Stored items from a collection
☆ ☆ ☆ ☆ ☆ ☆ ☆

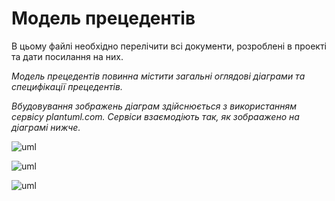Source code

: # Модель прецедентів

В цьому файлі необхідно перелічити всі документи, розроблені в проекті та дати посилання на них.

*Модель прецедентів повинна містити загальні оглядові діаграми та специфікації прецедентів.*

*Вбудовування зображень діаграм здійснюється з використанням сервісу plantuml.com. Сервіси взаємодіють так, як зобраажено на діаграмі нижче.*

![uml](http://www.plantuml.com/plantuml/png/VP9DIiDG58NdNSMRQGCHKd-K8bBG1GZYJ2X1YnHh1Hjd3jhwuyoAICGYw1BIQ9fI-xE5SxVWIhovhpyXASxoxZtdE-SzKgWvzgLpTLx9E6MdKbBxzl6PVLhA6yRXxbxHMh4C8vF74xun81T3Sgb1JQh3eoP6LCyhkwOEBcfb5hrZnB9WmTBYRJkQe2Vs6_YiUPZjSnbHRL-RfeR9K8xQBmFJt57BKQyYbpgguXN-4hKGScnV8LGO90l0urbFyS5JwASBw7rM9V0vmRSZqaJPP0h60lGdq7GQkV2p2TJgOjIG8PrOGmPvFEpHdGRaveGDVTT9yZ2w2xfnbbZ9JHatPyOnD_LPypWpqQs4nwEZGugn9OmFkMM0B_nGY_MQmR0k0aMDAKnIf8lYpyvl_OtL_fHgpQbhGlr48DbzkYUNMd5Foh4kZcU4dFsYNrvxml_Vib2gdl2__GS0)

![uml](http://www.plantuml.com/plantuml/png/dP6nIiD06CVtUugFEgW13zCj8bAeT7Rf9fJpUfLYcol9TH91w-0YT5FmAK8qj3GsliB_tiWl11Vhv10-yhlZzxlZEgbJYPjF9yADtSJGXT8twjgSzBldWxOy5ixEo5cwiixPAGt7YT5kR6EXjBC9jV26ojzZxH_ymZyYH-QVMgHI6canQrHKgq8PqgqWcgT6gzHGAmZwtK4O19SnNf7l-oLMgB0Xh0YVgF21WhsPNw2g9xCryKz6sEmMctLPXxaMqbuKzNfH9Ex4IDFHMSr4pK-bF6Z2yYUTuPs_qZzZYuBmnUdSlt2-OcM9Wl7MBub1oMFtQBmtF_mjR_zF_iVD6dt7n4D-ecy0)


![uml](http://www.plantuml.com/plantuml/umla/TP31IWCn48RlUOfXlUY2WVIs8bAezEobDw74D9N5TbDsfoSHwdhmBkB1fmYhmeAwliBaZPnqUn9xIE2VpF_zFnbMg4jSBnS2SrnOkD3cHb_RaydeV3gGIg1R0JguSeXk2REyj0PpLmXjq9MGq2jrOKDjk0zrUA26V7XCG5SmDsBLeo2Yb5HmAm3MbJMwif2awMGq7QJfPS68Zx3PcMjgWNwOwAEaBvPyTVGUT-9xZ0ilrCGG9YiuoBBnECl4dPWRE3wBCn7dfr8UzY5IRMEUg6MCfqzkM__B9N_qrzetVDvkxjfzisZul56tXp6qnOn_z1S0)
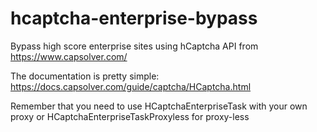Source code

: # hcaptcha-enterprise-bypass
Bypass high score enterprise sites using hCaptcha API from https://www.capsolver.com/

The documentation is pretty simple: https://docs.capsolver.com/guide/captcha/HCaptcha.html

Remember that you need to use HCaptchaEnterpriseTask with your own proxy or HCaptchaEnterpriseTaskProxyless for proxy-less



 
 
 
 

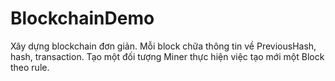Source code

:# BlockchainDemo

Xây dựng blockchain đơn giản. Mỗi block chữa thông tin về PreviousHash, hash, transaction.
Tạo một đối tượng Miner thực hiện việc tạo mới một Block theo rule.
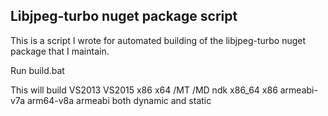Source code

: <h2>Libjpeg-turbo nuget package script</h2>
<p>This is a script I wrote for automated building of the libjpeg-turbo nuget package that I maintain.</p>
<p>Run build.bat</p>
<p>This will build VS2013 VS2015 x86 x64 /MT /MD ndk x86_64 x86 armeabi-v7a arm64-v8a armeabi both dynamic and static</p>
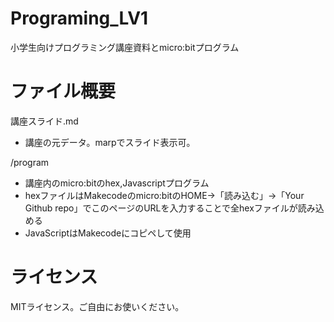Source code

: # Programing_LV1
小学生向けプログラミング講座資料とmicro:bitプログラム

# ファイル概要

講座スライド.md
- 講座の元データ。marpでスライド表示可。

/program
- 講座内のmicro:bitのhex,Javascriptプログラム
- hexファイルはMakecodeのmicro:bitのHOME→「読み込む」→「Your Github repo」でこのページのURLを入力することで全hexファイルが読み込める
- JavaScriptはMakecodeにコピペして使用

# ライセンス

MITライセンス。ご自由にお使いください。
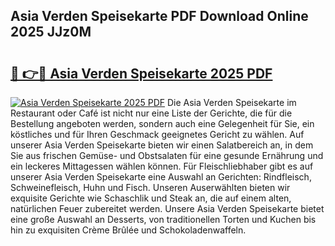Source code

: ## Asia Verden Speisekarte PDF Download Online 2025 JJz0M

# <h2><a href="http://gc6yk2.nevu.top/?p=Asia+Verden+Speisekarte">🔗 👉🔴 Asia Verden Speisekarte 2025 PDF</a></h2>

[![Asia Verden Speisekarte 2025 PDF](https://i.imgur.com/dBaPXMq.png)](http://gc6yk2.nevu.top/?p=Asia+Verden+Speisekarte)
Die Asia Verden Speisekarte im Restaurant oder Café ist nicht nur eine Liste der Gerichte, die für die Bestellung angeboten werden, sondern auch eine Gelegenheit für Sie, ein köstliches und für Ihren Geschmack geeignetes Gericht zu wählen. Auf unserer Asia Verden Speisekarte bieten wir einen Salatbereich an, in dem Sie aus frischen Gemüse- und Obstsalaten für eine gesunde Ernährung und ein leckeres Mittagessen wählen können. Für Fleischliebhaber gibt es auf unserer Asia Verden Speisekarte eine Auswahl an Gerichten: Rindfleisch, Schweinefleisch, Huhn und Fisch. Unseren Auserwählten bieten wir exquisite Gerichte wie Schaschlik und Steak an, die auf einem alten, natürlichen Feuer zubereitet werden. Unsere Asia Verden Speisekarte bietet eine große Auswahl an Desserts, von traditionellen Torten und Kuchen bis hin zu exquisiten Crème Brûlée und Schokoladenwaffeln.

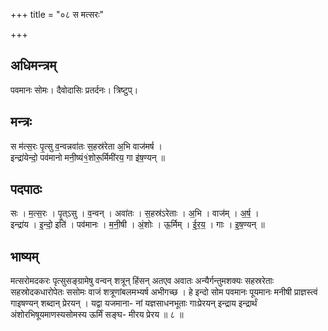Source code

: +++
title = "०८ स मत्सरः"

+++
## अधिमन्त्रम्
पवमानः सोमः। दैवोदासिः प्रतर्दनः। त्रिष्टुप्।

## मन्त्रः
स म॑त्स॒रः पृ॒त्सु व॒न्वन्नवा॑तः स॒हस्र॑रेता अ॒भि वाज॑मर्ष ।  
इन्द्रा॑येन्दो॒ पव॑मानो मनी॒ष्यं१॒॑शोरू॒र्मिमी॑रय॒ गा इ॑ष॒ण्यन् ॥

## पदपाठः
सः । म॒त्स॒रः । पृ॒त्ऽसु । व॒न्वन् । अवा॑तः । स॒हस्र॑ऽरेताः । अ॒भि । वाज॑म् । अ॒र्ष॒ ।  
इन्द्रा॑य । इ॒न्दो॒ इति॑ । पव॑मानः । म॒नी॒षी । अं॒शोः । ऊ॒र्मिम् । ई॒र॒य॒ । गाः । इ॒ष॒ण्यन् ॥

## भाष्यम्
मत्सरोमदकरः पृत्सुसङ्ग्रामेषु वन्वन् शत्रून् हिंसन् अतएव अवातः अन्यैर्गन्तुमशक्यः सहस्ररेताः सहस्रोदकधारोपेतः ससोमः वाजं शत्रूणांबलमभ्यर्ष अभीगच्छ । हे इन्दो सोम पवमानः पूयमानः मनीषी प्राज्ञस्त्वं गाइषण्यन् शब्दान् प्रेरयन् । यद्वा यजमाना- नां यज्ञसाधनभूताः गाःप्रेरयन् इन्द्राय इन्द्रार्थं अंशोरभिषूयमाणस्यसोमस्य ऊर्मिं सङ्घ- मीरय प्रेरय ॥ ८ ॥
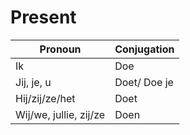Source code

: # Present

| Pronoun                | Conjugation  |
| ---------------------- | ------------ |
| Ik                     | Doe          |
| Jij, je, u             | Doet/ Doe je |
| Hij/zij/ze/het         | Doet         |
| Wij/we, jullie, zij/ze | Doen         |
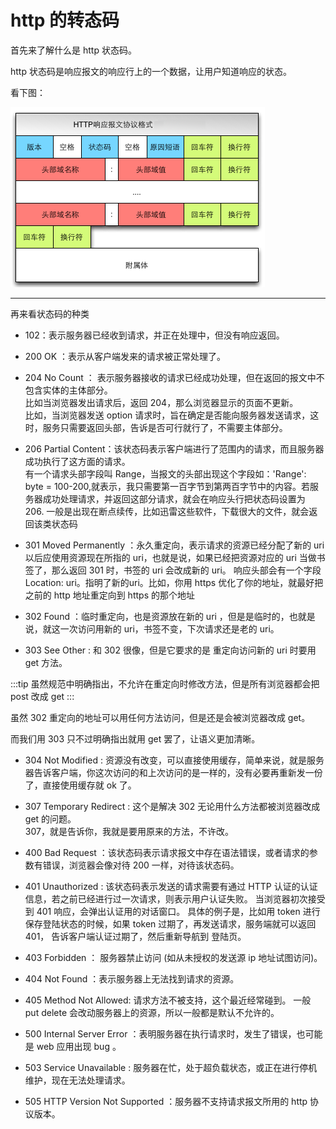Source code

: # http 的转态码

首先来了解什么是 http 状态码。    

http 状态码是响应报文的响应行上的一个数据，让用户知道响应的状态。    

看下图：    

![](./assets/httpresponse.png)    

---

再来看状态码的种类     


- 102：表示服务器已经收到请求，并正在处理中，但没有响应返回。     

- 200 OK ：表示从客户端发来的请求被正常处理了。    

- 204 No Count ： 表示服务器接收的请求已经成功处理，但在返回的报文中不包含实体的主体部分。    
比如当浏览器发出请求后，返回 204，那么浏览器显示的页面不更新。    
比如，当浏览器发送 option 请求时，旨在确定是否能向服务器发送请求，这时，服务只需要返回头部，告诉是否可行就行了，不需要主体部分。        

- 206 Partial Content：该状态码表示客户端进行了范围内的请求，而且服务器成功执行了这方面的请求。    
有一个请求头部字段叫 Range，当报文的头部出现这个字段如：'Range': byte = 100-200,就表示，我只需要第一百字节到第两百字节中的内容。若服务器成功处理请求，并返回这部分请求，就会在响应头行把状态码设置为 206. 一般是出现在断点续传，比如迅雷这些软件，下载很大的文件，就会返回该类状态码       


- 301 Moved Permanently ：永久重定向，表示请求的资源已经分配了新的 uri 以后应使用资源现在所指的 uri，也就是说，如果已经把资源对应的 uri 当做书签了，那么返回 301 时，书签的 uri 会改成新的 uri。 响应头部会有一个字段 Location: uri。指明了新的uri。比如，你用 https 优化了你的地址，就最好把之前的 http 地址重定向到 https 的那个地址         

- 302 Found ：临时重定向，也是资源放在新的 uri ，但是是临时的，也就是说，就这一次访问用新的 uri，书签不变，下次请求还是老的 uri。     

- 303 See Other : 和 302 很像，但是它要求的是 重定向访问新的 uri 时要用 get 方法。    

:::tip
虽然规范中明确指出，不允许在重定向时修改方法，但是所有浏览器都会把 post 改成 get
:::

虽然 302 重定向的地址可以用任何方法访问，但是还是会被浏览器改成 get。    

而我们用 303 只不过明确指出就用 get 罢了，让语义更加清晰。    

- 304 Not Modified : 资源没有改变，可以直接使用缓存，简单来说，就是服务器告诉客户端，你这次访问的和上次访问的是一样的，没有必要再重新发一份了，直接使用缓存就 ok 了。    

- 307 Temporary Redirect : 这个是解决 302 无论用什么方法都被浏览器改成 get 的问题。    
307，就是告诉你，我就是要用原来的方法，不许改。    

- 400 Bad Request ：该状态码表示请求报文中存在语法错误，或者请求的参数有错误，浏览器会像对待 200 一样，对待该状态码。    

- 401 Unauthorized : 该状态码表示发送的请求需要有通过 HTTP 认证的认证信息，若之前已经进行过一次请求，则表示用户认证失败。 当浏览器初次接受到 401 响应，会弹出认证用的对话窗口。 具体的例子是，比如用 token 进行保存登陆状态的时候，如果 token 过期了，再发送请求，服务端就可以返回  401， 告诉客户端认证过期了，然后重新导航到 登陆页。    


- 403 Forbidden ： 服务器禁止访问 (如从未授权的发送源 ip 地址试图访问)。    

- 404 Not Found ：表示服务器上无法找到请求的资源。      

- 405 Method Not Allowed: 请求方法不被支持，这个最近经常碰到。 一般 put delete 会改动服务器上的资源，所以一般都是默认不允许的。     

- 500 Internal Server Error ：表明服务器在执行请求时，发生了错误，也可能是 web 应用出现 bug 。    

- 503 Service Unavailable : 服务器在忙，处于超负载状态，或正在进行停机维护，现在无法处理请求。     

- 505 HTTP Version Not Supported ：服务器不支持请求报文所用的 http 协议版本。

☆ ☆ ☆ ☆ ☆ ☆ ☆

Work order: Your answer should be the lines from the opening of the records through the line with "та специфікації прецедентів.*", both ends retyped exactly and pictures left out.

Solved exercise:
Source code

: # Модель прецедентів

В цьому файлі необхідно перелічити всі документи, розроблені в проекті та дати посилання на них.

*Модель прецедентів повинна містити загальні оглядові діаграми та специфікації прецедентів.*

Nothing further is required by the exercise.